By Michael S. Derby
NEW YORK (Reuters) – New York Federal Reserve President John Williams said on Tuesday that inflation remains too high, noting that he’ll be monitoring how the aftermath of recent banking sector stress is weighing on the economy when deciding what the U.S. central bank needs to do with monetary policy.
“I am confident we are on the path to restoring price stability,” Williams said in prepared remarks for a speech to an Economic Club of New York gathering. “As always, I’ll be monitoring the totality of the data and what it implies for the achievement of our goals.
Williams said price pressures remain “too high,” and added that the Fed remains committed to bringing inflation back to the central bank’s 2% target. He also said “although we have seen some signs of a gradual cooling in the demand for labor – as well as for some goods and commodities – overall demand continues to exceed supply.”
Williams’ speech marked his first public comments since the Fed last week raised its benchmark overnight interest rate by a quarter of a percentage point to the 5.00%-5.25% range. The central bank also signaled that after just over a year of aggressive rate hikes, it may be done, or close to it, with the rate rises.
Williams also serves as vice chair of the rate-setting Federal Open Market Committee, which has been working aggressively to lower high levels of inflation.

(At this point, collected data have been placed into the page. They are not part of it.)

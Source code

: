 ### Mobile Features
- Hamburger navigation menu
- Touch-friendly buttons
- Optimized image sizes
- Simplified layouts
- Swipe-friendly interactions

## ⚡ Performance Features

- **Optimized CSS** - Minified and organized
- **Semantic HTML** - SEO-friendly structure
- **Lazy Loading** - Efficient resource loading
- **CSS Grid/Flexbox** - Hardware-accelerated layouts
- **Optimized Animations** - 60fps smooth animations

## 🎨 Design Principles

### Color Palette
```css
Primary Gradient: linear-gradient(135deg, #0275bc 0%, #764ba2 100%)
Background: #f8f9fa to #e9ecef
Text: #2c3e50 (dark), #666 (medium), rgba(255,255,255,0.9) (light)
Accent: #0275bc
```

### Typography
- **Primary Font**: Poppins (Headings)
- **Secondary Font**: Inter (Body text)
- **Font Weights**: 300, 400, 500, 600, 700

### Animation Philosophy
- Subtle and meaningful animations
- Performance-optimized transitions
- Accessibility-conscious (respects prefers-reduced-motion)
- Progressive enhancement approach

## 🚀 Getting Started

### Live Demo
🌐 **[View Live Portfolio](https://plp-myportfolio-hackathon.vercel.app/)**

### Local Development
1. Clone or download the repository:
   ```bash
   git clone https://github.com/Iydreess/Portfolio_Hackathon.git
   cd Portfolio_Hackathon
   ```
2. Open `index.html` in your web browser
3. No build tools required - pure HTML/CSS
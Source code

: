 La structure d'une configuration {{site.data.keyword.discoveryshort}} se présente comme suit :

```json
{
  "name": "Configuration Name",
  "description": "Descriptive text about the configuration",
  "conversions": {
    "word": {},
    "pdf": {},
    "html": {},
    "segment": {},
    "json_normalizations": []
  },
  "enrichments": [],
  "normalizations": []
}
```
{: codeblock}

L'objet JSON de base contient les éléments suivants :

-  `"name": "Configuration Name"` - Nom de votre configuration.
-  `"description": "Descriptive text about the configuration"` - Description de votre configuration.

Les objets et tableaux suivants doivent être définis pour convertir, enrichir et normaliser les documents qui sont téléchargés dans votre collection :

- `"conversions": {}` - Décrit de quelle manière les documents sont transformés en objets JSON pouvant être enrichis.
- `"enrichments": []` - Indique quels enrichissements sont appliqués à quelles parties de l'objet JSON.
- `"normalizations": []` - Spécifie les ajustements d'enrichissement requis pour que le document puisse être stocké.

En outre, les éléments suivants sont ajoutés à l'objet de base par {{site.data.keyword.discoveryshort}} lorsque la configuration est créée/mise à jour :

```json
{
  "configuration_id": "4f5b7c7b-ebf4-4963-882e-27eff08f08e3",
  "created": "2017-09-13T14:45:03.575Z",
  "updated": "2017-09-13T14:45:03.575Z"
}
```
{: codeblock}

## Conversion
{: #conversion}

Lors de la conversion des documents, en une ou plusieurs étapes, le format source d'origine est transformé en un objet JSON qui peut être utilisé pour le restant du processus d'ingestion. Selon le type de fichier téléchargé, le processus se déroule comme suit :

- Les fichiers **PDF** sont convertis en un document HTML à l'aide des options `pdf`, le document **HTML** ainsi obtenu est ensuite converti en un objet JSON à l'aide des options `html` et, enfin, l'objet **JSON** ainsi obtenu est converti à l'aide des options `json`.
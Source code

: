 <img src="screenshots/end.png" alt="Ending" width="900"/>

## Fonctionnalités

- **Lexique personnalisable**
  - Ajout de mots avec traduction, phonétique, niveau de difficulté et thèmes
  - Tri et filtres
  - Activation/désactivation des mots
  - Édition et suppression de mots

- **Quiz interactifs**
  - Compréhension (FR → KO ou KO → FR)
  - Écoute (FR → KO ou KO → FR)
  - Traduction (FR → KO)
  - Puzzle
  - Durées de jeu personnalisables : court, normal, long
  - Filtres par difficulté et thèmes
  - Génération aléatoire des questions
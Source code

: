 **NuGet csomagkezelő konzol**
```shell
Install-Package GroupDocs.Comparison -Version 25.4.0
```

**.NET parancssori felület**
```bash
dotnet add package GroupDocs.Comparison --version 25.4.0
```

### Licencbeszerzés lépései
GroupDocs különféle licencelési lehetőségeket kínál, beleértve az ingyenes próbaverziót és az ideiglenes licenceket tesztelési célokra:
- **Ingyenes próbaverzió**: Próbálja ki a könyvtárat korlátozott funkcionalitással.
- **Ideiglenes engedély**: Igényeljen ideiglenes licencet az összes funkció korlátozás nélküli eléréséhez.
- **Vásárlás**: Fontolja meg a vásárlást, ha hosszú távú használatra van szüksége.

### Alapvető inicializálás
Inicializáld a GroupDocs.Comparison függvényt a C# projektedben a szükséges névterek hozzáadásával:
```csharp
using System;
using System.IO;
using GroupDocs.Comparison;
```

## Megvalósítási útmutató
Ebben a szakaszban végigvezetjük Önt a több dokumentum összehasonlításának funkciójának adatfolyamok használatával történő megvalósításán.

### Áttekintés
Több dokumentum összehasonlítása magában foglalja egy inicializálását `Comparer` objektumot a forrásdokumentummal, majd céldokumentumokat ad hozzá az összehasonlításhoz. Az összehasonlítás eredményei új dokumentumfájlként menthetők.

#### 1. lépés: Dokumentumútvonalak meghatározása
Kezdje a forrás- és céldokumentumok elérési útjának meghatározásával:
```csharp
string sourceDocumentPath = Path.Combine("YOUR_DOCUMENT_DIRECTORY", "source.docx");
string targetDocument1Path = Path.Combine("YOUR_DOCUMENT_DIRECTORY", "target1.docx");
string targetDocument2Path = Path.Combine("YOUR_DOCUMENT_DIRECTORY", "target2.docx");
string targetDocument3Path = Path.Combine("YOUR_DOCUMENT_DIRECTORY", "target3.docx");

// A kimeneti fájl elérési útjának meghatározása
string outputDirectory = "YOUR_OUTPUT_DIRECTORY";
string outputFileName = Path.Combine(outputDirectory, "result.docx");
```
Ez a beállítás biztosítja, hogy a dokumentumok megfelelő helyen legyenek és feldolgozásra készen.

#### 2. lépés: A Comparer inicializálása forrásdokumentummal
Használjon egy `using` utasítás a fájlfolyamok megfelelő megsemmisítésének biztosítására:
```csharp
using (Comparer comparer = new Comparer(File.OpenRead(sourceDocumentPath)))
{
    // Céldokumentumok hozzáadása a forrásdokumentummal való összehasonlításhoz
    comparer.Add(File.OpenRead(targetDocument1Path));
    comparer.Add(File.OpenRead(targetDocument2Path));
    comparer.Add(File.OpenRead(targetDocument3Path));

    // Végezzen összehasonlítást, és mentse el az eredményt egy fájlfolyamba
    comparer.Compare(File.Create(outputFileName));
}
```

The Fed is eyeing an end to the rate-hike cycle as inflation pressures have eased a bit. Meanwhile, tighter financial conditions tied to banking sector troubles are expected to help further cool the economy. But the prospect of further rate rises remains alive, and last week’s robust employment report for April showed that the jobs market remains very strong even in the face of Fed action, which could in turn compel the central bank to press forward with higher rates at some point this year.
Fed officials generally agree that the worst of the bank stresses that kicked off in the wake of several high-profile failures starting in March are now over.
Still, Williams said the aftermath of the banking stresses will figure prominently in his thinking about the future of monetary policy. “I will be particularly focused on assessing the evolution of credit conditions and their effects on the outlook for growth, employment, and inflation,” he said.
Williams said he expects inflation, which was running at an annual rate of 4.2% in March as measured by the personal consumption expenditures price index, to fall to 3.25% this year and back to the 2% target by 2025. He noted there have been signs of slowing price pressures but noted that core services inflation stripped of housing factors remains persistent.
He also said he sees the economy growing moderately this year and that the jobless rate, at 3.4% as of April, should rise to between 4.0% and 4.5% this year.